▸ **Try it**
Write out exactly the lines of the entries below from the one holding "Faculté des Sciences \\" to the one holding "impression d'infini. \bigskip", inclusive, and leave out all other lines.

▸ **Data extracts**
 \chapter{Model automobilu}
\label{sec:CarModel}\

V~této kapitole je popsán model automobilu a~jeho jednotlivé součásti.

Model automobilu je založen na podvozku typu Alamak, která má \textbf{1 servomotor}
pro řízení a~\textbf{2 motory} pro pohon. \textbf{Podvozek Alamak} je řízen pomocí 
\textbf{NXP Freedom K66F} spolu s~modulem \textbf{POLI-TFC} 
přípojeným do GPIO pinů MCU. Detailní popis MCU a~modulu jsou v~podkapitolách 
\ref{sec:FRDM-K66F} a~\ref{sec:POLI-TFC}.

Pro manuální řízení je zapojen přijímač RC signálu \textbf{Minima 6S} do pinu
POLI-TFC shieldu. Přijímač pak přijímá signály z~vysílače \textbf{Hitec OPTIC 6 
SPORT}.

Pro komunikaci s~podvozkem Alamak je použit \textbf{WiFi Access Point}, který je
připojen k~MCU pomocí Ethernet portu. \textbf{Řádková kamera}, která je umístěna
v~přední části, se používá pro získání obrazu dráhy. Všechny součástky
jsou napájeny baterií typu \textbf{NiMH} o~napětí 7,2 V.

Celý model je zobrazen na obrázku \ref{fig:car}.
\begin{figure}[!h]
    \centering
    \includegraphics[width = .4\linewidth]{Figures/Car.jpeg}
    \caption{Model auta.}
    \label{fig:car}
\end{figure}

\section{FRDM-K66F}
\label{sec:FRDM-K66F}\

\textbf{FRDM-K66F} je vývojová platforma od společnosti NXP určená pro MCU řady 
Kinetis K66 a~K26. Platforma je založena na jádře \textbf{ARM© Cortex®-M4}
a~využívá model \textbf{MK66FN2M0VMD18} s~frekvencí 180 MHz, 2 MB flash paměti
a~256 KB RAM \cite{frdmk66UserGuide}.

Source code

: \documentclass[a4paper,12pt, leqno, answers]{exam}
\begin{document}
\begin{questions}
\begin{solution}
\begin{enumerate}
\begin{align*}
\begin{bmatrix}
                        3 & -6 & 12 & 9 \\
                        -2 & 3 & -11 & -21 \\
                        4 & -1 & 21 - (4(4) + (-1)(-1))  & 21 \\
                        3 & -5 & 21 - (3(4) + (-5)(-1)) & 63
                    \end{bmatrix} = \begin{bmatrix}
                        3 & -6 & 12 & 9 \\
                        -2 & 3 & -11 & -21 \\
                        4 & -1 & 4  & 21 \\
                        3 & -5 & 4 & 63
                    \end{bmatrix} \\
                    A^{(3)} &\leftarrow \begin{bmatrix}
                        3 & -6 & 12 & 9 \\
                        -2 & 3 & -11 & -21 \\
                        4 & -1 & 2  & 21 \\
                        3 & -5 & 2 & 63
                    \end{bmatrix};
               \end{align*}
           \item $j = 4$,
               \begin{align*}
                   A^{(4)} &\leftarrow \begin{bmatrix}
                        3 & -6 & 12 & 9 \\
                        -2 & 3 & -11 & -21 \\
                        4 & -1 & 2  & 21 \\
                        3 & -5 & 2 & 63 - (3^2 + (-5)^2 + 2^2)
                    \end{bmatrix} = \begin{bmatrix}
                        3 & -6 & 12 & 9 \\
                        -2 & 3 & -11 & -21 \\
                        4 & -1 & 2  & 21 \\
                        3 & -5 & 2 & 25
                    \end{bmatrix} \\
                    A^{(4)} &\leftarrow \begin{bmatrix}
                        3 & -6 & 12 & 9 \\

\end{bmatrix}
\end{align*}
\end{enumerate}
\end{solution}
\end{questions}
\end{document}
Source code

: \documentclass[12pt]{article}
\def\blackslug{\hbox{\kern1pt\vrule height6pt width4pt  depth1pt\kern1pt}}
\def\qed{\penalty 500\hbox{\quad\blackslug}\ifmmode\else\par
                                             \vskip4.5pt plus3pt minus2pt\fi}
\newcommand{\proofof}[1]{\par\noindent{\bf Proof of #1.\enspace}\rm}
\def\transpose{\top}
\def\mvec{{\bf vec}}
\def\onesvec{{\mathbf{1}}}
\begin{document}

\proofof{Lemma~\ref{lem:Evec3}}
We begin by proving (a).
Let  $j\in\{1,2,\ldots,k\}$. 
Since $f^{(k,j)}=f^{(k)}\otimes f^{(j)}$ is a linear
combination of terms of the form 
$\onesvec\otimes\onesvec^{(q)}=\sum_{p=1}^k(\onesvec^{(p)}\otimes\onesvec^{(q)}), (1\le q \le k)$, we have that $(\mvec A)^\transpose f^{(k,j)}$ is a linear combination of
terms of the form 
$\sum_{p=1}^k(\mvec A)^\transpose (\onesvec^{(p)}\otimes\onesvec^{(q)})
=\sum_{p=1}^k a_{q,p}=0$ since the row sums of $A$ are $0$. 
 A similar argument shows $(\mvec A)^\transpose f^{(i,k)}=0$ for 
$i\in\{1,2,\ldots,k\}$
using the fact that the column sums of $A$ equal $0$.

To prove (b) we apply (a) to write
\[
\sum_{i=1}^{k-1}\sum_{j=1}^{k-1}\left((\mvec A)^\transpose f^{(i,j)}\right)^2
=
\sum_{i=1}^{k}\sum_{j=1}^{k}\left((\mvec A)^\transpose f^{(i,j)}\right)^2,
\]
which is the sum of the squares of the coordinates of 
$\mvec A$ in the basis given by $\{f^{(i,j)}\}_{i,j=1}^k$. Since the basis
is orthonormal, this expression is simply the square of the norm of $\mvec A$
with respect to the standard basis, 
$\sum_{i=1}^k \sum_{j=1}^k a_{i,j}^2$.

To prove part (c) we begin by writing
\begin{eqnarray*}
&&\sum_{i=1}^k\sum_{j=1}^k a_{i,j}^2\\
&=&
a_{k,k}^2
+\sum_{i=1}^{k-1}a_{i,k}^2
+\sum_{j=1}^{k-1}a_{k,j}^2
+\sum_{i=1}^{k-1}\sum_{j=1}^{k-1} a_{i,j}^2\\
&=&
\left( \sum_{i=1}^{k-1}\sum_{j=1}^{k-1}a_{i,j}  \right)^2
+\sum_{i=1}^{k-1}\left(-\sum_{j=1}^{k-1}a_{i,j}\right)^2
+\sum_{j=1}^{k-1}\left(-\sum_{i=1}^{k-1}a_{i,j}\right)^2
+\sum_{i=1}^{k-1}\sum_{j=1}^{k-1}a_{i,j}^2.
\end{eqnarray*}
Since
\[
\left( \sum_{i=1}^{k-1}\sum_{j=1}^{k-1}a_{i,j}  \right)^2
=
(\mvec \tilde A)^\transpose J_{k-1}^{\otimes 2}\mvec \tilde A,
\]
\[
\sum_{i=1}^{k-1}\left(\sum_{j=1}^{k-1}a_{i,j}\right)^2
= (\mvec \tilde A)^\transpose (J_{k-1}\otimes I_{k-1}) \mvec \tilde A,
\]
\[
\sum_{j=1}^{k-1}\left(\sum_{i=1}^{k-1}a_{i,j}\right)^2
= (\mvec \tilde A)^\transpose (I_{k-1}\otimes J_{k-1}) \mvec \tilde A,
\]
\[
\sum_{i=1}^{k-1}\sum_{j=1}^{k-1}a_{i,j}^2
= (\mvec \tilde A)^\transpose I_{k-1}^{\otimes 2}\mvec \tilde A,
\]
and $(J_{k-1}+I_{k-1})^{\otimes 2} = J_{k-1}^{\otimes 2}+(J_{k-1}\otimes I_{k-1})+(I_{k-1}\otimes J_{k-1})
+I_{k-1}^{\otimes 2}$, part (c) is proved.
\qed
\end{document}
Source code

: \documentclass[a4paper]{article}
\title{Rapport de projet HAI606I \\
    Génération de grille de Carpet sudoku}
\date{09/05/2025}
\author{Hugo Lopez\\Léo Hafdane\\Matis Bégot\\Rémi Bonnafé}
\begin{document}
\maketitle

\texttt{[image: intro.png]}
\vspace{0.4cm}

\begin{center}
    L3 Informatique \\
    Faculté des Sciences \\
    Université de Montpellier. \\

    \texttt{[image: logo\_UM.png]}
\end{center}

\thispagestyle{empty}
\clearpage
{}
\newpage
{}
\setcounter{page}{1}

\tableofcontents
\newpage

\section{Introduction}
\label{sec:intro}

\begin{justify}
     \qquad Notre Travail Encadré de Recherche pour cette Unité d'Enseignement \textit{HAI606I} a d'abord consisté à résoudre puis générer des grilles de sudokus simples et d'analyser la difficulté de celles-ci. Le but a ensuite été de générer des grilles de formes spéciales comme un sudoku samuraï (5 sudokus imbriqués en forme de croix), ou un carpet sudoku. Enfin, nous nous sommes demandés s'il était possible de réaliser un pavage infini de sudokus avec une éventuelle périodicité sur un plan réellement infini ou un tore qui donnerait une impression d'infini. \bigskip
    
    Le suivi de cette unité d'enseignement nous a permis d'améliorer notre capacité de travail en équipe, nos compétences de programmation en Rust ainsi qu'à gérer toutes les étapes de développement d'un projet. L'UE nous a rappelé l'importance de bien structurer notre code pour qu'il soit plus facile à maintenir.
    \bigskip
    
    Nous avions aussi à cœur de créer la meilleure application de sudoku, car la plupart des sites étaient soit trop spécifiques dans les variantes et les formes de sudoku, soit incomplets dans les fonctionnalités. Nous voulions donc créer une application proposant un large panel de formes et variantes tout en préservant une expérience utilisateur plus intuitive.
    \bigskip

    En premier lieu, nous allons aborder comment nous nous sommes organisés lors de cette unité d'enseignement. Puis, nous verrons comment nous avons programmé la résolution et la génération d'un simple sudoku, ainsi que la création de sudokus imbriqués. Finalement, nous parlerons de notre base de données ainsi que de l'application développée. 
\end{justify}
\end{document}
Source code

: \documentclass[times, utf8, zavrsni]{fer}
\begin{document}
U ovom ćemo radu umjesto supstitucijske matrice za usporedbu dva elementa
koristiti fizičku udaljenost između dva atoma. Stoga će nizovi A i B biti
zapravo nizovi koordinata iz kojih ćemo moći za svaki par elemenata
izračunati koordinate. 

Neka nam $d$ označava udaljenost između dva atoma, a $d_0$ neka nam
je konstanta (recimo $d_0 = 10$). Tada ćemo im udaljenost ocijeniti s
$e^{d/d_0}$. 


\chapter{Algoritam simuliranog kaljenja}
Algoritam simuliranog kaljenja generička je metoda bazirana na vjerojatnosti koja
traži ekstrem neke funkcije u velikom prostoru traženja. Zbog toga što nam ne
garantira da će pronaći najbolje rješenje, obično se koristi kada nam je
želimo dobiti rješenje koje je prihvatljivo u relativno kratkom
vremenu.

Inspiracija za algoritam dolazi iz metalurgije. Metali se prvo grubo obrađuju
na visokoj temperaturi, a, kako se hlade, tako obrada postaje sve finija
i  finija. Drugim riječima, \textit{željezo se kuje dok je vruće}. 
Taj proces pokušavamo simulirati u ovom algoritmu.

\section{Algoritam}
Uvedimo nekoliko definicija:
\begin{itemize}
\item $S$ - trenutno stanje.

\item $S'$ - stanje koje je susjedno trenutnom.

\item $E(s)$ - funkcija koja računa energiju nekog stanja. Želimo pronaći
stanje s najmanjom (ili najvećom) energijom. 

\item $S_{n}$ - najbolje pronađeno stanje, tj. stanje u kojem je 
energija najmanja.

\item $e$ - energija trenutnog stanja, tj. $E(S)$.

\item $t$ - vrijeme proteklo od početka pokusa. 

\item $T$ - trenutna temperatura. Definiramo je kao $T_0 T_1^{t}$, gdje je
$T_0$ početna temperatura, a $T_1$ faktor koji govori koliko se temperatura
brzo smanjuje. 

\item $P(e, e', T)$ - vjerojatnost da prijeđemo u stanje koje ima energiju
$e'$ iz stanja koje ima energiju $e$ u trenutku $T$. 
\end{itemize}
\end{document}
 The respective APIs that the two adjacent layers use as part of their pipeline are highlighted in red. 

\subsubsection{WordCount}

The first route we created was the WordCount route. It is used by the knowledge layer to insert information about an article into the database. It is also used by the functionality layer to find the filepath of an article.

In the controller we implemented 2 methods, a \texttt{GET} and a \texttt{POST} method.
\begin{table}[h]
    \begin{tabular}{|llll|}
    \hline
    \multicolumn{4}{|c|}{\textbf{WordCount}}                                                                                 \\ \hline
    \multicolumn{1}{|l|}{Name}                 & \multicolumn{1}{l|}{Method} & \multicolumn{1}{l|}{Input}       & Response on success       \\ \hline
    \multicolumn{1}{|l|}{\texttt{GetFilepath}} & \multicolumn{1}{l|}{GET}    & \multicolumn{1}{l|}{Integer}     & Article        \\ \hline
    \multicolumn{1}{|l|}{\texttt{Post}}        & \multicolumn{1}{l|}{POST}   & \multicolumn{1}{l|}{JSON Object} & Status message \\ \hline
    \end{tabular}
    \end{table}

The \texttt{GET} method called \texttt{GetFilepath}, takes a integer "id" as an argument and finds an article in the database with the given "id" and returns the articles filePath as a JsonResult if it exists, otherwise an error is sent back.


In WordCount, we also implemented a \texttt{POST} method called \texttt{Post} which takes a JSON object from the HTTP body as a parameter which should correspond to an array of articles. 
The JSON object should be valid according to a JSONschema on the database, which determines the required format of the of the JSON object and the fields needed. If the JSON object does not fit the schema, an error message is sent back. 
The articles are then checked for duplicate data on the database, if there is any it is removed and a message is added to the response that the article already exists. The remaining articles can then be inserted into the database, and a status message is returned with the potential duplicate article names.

▸ **Exercise output**
    Faculté des Sciences \\
    Université de Montpellier. \\

    \texttt{[image: logo\_UM.png]}
\end{center}

\thispagestyle{empty}
\clearpage
{}
\newpage
{}
\setcounter{page}{1}

\tableofcontents
\newpage

\section{Introduction}
\label{sec:intro}

\begin{justify}
     \qquad Notre Travail Encadré de Recherche pour cette Unité d'Enseignement \textit{HAI606I} a d'abord consisté à résoudre puis générer des grilles de sudokus simples et d'analyser la difficulté de celles-ci. Le but a ensuite été de générer des grilles de formes spéciales comme un sudoku samuraï (5 sudokus imbriqués en forme de croix), ou un carpet sudoku. Enfin, nous nous sommes demandés s'il était possible de réaliser un pavage infini de sudokus avec une éventuelle périodicité sur un plan réellement infini ou un tore qui donnerait une impression d'infini. \bigskip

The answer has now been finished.